The Nine Merlin 1Ds powering Falcon 9 off the pad – Photo by Brady Kenniston for NSF/L2
The first stage – Core 1040 – burned for the first two minutes and 44 seconds of flight. Separation of the spent first stage took place four seconds after its cutoff, with the second stage igniting its single Merlin Vacuum (MVac) engine a further seven seconds after staging.
Although Core 1040 was not recovered, SpaceX has sometimes used these missions to demonstrate techniques to aid future recovery operations – such as different landing burn profiles – before the stage falls into the Atlantic Ocean. The company has not announced whether any such tests will be conducted with Core 1040.
The second stage made two burns during the launch. The first of these placed the stage, with the SES-12 satellite attached, into an initial parking orbit. This saw the Merlin Vacuum engine burn to T+8 mins and 25 seconds. The Merlin Vacuum is a version of the Merlin-1D engine optimized to be more efficient in the vacuum of space than in the Earth’s atmosphere. It burns the same propellants as the engines on the first stage.
The key times for the #SpaceX #SES12 mission. pic.twitter.com/YZeXphsTud
— Michael Baylor (@nextspaceflight) June 3, 2018
About 32 seconds after second stage ignition, with the rocket clear of Earth’s atmosphere, Falcon’s payload fairing separated. Splitting down the middle into two halves, the fairing fell away from Falcon. It is likely that at least one side of the fairing is carrying recovery hardware – including a parachute – to allow SpaceX to gather further data to support its fairing reuse project.

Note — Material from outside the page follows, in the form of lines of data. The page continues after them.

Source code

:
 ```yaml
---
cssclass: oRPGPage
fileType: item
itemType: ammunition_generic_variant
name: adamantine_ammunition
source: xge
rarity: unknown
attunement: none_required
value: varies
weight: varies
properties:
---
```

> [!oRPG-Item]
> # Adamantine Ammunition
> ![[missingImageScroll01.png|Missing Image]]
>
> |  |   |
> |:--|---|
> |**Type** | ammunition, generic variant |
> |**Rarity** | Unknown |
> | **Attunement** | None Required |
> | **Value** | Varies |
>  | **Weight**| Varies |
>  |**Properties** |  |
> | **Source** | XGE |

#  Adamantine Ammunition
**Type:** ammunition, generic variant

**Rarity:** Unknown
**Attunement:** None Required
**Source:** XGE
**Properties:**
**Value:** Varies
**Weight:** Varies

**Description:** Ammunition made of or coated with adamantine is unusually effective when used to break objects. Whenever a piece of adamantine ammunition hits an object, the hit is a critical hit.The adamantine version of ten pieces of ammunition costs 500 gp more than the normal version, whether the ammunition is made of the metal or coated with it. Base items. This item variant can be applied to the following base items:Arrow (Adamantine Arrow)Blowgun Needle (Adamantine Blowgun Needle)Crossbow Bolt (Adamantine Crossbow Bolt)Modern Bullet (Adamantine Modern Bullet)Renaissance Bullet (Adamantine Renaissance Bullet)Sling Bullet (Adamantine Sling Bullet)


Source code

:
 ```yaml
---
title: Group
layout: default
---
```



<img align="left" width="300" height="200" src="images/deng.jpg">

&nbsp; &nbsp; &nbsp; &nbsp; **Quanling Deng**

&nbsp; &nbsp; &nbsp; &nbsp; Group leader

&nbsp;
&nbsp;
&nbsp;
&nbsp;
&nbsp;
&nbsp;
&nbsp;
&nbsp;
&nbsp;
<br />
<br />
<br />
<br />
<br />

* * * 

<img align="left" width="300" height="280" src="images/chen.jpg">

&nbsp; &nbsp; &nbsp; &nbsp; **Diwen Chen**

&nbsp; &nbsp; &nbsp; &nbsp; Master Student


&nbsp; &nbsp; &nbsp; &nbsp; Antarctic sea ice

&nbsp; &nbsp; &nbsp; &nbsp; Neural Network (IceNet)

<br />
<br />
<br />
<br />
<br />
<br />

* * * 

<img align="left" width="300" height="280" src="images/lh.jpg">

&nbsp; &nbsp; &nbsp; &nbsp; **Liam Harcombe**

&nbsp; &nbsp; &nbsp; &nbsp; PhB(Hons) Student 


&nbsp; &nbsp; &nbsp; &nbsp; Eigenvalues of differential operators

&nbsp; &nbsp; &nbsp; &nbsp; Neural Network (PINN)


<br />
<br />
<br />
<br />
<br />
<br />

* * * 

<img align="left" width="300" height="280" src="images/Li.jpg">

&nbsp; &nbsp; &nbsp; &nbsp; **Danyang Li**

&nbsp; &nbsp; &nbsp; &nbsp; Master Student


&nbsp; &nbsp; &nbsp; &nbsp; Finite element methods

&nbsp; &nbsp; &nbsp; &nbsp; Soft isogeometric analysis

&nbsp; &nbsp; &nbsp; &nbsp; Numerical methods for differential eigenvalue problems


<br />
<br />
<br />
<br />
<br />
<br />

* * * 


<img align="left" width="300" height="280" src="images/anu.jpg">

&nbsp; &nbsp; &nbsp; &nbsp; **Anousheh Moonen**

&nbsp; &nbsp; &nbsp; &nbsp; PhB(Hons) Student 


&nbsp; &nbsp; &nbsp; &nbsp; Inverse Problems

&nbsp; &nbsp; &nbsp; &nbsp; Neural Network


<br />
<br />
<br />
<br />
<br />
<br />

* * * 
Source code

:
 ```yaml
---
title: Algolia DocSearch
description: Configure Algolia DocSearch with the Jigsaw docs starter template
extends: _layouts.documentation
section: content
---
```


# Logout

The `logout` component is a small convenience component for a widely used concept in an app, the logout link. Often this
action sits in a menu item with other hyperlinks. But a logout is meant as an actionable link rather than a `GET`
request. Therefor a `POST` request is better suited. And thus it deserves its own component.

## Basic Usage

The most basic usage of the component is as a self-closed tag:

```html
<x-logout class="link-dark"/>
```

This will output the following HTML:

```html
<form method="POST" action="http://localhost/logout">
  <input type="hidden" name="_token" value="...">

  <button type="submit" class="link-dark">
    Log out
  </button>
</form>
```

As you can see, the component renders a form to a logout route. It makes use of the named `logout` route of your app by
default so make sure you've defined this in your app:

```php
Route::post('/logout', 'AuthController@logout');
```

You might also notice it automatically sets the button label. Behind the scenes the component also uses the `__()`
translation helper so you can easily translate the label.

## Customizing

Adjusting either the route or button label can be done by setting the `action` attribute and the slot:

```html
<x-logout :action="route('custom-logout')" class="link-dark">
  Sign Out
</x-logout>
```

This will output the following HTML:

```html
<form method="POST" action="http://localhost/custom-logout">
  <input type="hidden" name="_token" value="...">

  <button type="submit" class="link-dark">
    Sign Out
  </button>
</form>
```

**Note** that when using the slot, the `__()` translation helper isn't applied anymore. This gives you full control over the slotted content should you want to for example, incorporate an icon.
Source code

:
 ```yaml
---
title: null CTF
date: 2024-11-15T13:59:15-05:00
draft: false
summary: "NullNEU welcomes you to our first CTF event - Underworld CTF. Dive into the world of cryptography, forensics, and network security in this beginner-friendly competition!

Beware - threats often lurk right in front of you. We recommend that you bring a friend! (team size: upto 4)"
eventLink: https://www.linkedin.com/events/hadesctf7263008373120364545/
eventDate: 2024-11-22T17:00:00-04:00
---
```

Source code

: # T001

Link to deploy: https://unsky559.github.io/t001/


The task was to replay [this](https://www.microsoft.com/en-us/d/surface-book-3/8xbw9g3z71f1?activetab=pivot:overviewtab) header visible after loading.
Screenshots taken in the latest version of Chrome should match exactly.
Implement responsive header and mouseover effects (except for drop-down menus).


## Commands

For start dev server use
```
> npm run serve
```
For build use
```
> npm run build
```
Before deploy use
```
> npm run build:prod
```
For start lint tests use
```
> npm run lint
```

After the second stage’s first burn concluded, Falcon will coast to T-26 minutes before a second burn carried the satellite to its planned geostationary transfer orbit. The second burn, which will last about 55 seconds, will raise the orbit’s apogee and places SES-12 into its targeted deployment orbit. Spacecraft separation is expected about five minutes after the end of the burn.

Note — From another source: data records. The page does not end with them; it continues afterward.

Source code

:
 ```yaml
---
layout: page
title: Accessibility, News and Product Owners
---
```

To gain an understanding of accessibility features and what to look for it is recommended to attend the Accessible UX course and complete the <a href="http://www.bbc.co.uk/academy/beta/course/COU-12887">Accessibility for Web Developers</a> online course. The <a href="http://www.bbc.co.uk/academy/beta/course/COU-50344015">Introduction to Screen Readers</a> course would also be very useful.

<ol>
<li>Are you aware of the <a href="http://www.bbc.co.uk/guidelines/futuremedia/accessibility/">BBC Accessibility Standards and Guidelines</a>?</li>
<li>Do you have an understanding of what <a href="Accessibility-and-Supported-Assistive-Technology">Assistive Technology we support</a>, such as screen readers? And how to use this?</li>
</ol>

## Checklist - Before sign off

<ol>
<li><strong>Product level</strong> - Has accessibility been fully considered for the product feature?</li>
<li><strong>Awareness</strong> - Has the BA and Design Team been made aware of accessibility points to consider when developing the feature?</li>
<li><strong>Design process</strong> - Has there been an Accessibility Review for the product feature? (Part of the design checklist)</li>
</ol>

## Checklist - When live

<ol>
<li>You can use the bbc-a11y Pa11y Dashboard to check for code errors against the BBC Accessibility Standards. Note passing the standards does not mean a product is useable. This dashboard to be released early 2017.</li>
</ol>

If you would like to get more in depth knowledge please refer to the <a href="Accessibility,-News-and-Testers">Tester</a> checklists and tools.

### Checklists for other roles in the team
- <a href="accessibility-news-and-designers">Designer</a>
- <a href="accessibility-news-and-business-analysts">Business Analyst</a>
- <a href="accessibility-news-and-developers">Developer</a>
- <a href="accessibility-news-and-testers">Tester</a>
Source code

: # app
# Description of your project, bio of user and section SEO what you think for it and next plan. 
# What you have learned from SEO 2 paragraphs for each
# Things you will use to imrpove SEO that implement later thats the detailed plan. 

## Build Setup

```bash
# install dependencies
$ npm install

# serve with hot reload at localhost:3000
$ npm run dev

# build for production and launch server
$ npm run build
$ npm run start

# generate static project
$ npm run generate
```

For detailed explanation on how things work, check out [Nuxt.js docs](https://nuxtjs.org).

The launch followed two successful launches for SpaceX last month – with the deployment of the Bangabandhu-1 communications satellite by the first Block 5 Falcon 9 on 11 May and a California launch with a payload of five Iridium-NEXT satellites and the twin-satellite GRACE-FO Earth science mission. The next Falcon mission is expected to fly at the end of June, with SpaceX’s Dragon spacecraft beginning its CRS-15 resupply flight to the International Space Station.